EXERCISE PROMPT
Retype the material below exactly, from its first line through the line with "cách tăng dần"; the pictures stay out.

SOURCE MATERIAL

══════════

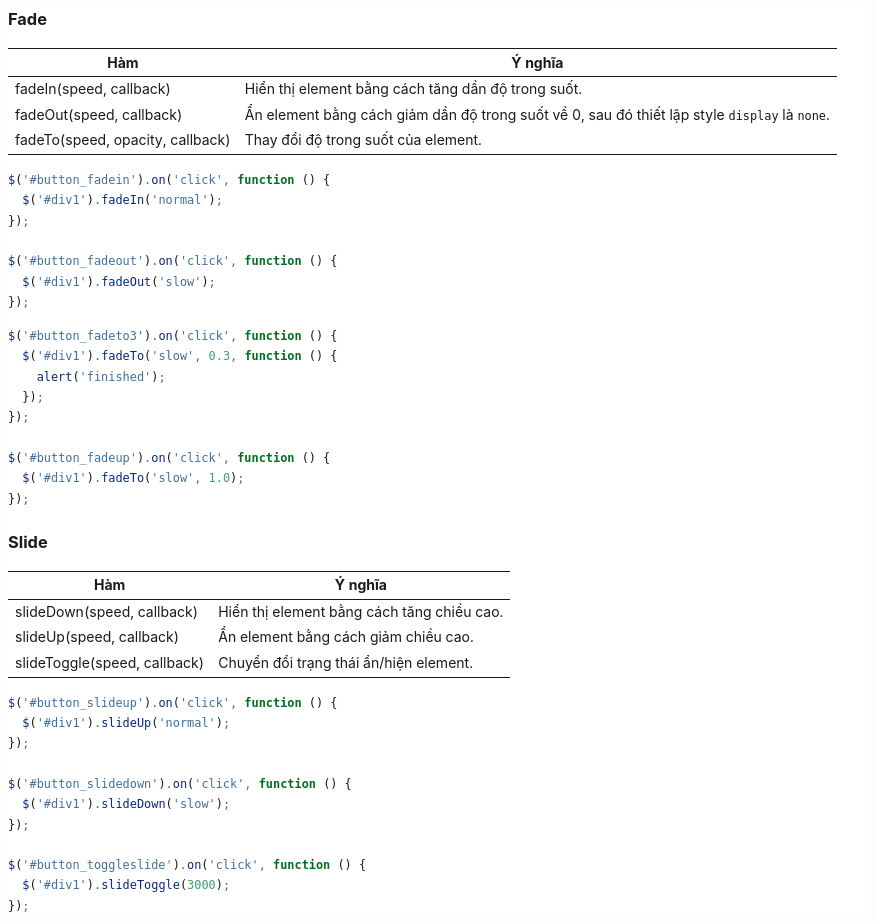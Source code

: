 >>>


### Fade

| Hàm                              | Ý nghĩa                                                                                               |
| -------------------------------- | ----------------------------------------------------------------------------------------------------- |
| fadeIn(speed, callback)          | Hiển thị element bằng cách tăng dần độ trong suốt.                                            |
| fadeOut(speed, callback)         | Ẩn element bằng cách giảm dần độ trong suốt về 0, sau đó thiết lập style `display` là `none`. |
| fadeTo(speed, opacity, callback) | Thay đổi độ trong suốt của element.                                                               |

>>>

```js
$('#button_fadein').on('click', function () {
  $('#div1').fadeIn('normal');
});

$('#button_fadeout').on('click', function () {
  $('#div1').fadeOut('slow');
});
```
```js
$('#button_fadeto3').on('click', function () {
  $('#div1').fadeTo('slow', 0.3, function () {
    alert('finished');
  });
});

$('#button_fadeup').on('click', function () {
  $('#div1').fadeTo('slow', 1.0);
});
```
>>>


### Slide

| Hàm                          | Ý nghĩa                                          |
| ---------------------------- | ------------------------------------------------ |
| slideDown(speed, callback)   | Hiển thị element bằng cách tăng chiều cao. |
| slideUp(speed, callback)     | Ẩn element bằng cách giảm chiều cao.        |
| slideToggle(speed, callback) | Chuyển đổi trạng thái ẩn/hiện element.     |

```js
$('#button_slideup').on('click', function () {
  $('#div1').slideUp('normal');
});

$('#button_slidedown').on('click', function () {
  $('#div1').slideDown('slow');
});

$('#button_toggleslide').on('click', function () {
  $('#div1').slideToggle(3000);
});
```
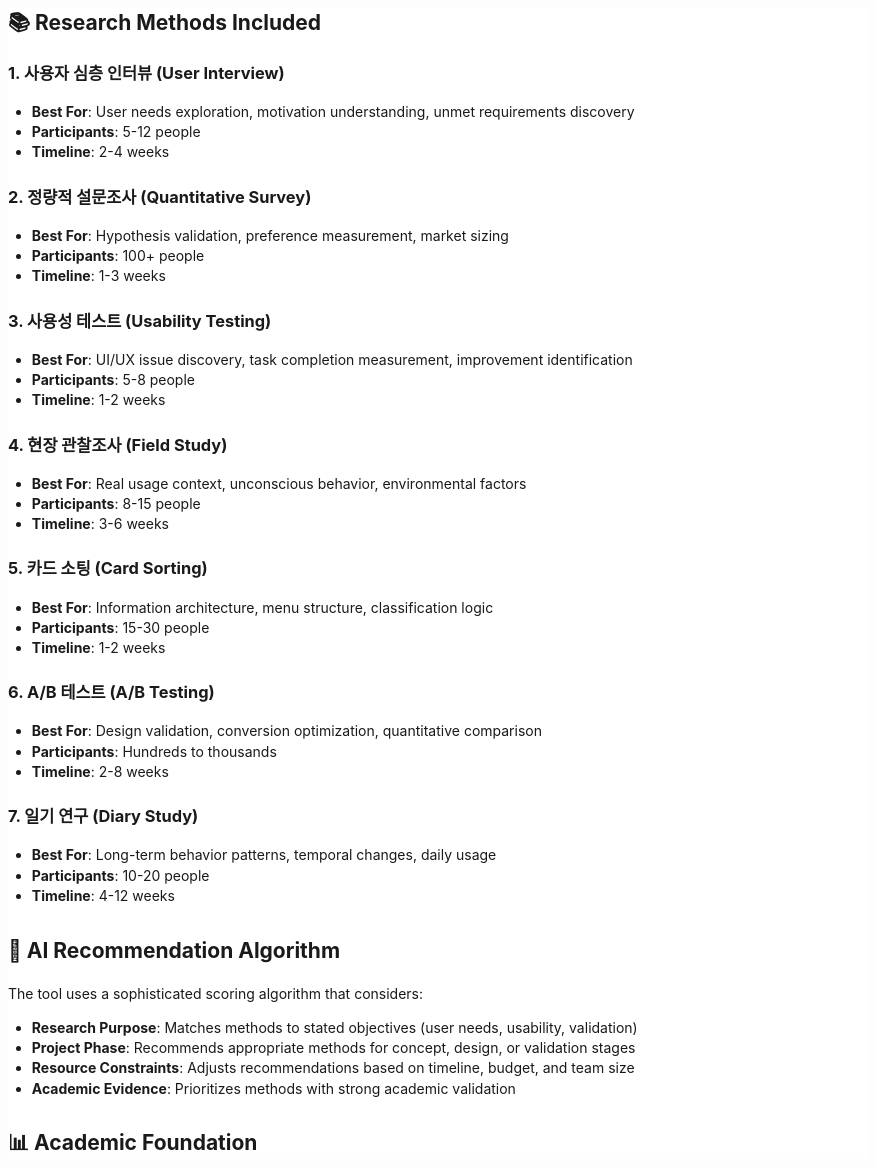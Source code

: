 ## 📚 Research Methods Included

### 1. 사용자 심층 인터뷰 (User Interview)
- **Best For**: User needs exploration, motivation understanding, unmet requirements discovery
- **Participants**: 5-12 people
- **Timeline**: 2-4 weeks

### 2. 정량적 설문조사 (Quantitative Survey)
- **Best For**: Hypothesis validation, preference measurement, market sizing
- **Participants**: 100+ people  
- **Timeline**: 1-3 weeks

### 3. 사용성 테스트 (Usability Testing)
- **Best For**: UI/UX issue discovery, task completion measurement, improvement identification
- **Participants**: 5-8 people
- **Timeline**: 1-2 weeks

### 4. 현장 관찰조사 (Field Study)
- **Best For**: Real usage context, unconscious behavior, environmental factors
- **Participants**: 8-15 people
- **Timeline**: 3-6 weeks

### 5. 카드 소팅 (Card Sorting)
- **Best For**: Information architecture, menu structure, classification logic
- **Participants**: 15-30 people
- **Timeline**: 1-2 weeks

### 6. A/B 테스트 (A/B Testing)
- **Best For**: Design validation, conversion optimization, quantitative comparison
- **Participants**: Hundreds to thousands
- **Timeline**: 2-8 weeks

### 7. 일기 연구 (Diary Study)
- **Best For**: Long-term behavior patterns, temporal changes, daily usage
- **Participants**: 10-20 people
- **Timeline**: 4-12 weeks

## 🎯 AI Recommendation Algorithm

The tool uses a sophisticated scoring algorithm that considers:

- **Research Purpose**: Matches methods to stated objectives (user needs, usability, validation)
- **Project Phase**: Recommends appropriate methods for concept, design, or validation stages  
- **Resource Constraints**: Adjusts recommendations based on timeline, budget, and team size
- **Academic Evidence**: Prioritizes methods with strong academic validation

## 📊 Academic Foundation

══════════

RESULT FOR THIS EXERCISE
Source code

: >>>


### Fade

| Hàm                              | Ý nghĩa                                                                                               |
| -------------------------------- | ----------------------------------------------------------------------------------------------------- |
| fadeIn(speed, callback)          | Hiển thị element bằng cách tăng dần độ trong suốt.                                            |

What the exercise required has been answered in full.